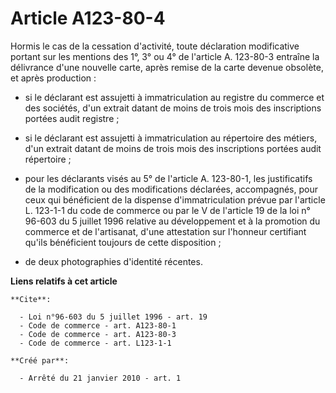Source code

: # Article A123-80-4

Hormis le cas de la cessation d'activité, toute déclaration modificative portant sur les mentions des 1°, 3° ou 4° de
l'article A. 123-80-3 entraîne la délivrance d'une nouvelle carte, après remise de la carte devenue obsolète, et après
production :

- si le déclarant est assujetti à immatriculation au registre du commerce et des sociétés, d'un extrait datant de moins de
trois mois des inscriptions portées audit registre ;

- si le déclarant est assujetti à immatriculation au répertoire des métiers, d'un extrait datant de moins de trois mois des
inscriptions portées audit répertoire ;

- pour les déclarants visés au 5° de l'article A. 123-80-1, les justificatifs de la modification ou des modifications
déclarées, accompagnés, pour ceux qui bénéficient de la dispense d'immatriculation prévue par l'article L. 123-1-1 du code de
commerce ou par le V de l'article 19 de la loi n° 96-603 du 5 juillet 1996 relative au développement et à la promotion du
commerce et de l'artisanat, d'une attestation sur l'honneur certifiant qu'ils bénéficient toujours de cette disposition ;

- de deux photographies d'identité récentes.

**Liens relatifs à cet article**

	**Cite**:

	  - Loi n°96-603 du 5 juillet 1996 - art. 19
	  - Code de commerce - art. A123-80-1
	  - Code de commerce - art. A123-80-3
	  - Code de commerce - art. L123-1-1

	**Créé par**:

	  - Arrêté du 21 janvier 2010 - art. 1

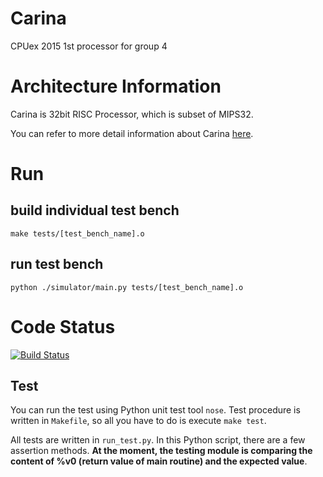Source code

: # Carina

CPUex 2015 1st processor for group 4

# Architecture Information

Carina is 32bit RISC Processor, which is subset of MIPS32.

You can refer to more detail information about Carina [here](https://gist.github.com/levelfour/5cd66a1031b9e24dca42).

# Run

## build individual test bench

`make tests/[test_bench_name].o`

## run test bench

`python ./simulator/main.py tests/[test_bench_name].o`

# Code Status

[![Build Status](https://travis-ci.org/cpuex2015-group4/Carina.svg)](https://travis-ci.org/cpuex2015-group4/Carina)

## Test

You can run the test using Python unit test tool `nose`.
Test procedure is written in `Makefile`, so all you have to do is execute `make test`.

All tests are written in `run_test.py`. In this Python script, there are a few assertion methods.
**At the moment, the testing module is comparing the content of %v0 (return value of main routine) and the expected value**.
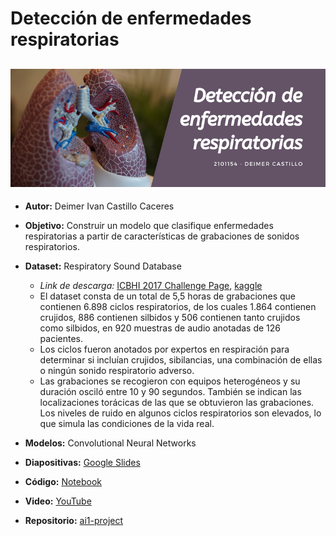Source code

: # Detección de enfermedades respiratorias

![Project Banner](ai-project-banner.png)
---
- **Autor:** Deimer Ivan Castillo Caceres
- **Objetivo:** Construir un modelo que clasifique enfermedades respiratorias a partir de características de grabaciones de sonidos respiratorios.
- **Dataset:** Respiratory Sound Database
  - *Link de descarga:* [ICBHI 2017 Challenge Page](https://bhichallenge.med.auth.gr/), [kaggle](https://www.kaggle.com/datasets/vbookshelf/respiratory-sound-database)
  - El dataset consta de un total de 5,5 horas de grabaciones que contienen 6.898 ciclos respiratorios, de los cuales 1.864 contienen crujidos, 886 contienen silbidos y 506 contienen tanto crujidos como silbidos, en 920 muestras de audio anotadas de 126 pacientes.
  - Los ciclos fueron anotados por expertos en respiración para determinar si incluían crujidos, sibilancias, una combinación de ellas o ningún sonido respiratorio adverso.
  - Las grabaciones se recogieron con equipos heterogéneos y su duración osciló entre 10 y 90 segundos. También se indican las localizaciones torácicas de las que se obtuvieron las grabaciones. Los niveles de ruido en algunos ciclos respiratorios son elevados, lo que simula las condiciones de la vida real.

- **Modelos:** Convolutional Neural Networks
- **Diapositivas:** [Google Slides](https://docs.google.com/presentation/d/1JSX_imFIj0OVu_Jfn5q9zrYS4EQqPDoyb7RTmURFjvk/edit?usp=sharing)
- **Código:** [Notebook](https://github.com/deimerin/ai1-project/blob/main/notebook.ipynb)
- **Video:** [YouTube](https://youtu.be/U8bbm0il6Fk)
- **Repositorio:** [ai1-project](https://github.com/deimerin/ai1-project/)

__What you are asked to do__
Transcribe exactly, with no pictures, the lines running from the first line of the material through the line holding "trois mois des inscriptions".

__Answer to the problem__
Source code

: # Article A123-80-4

Hormis le cas de la cessation d'activité, toute déclaration modificative portant sur les mentions des 1°, 3° ou 4° de
l'article A. 123-80-3 entraîne la délivrance d'une nouvelle carte, après remise de la carte devenue obsolète, et après
production :

- si le déclarant est assujetti à immatriculation au registre du commerce et des sociétés, d'un extrait datant de moins de
trois mois des inscriptions portées audit registre ;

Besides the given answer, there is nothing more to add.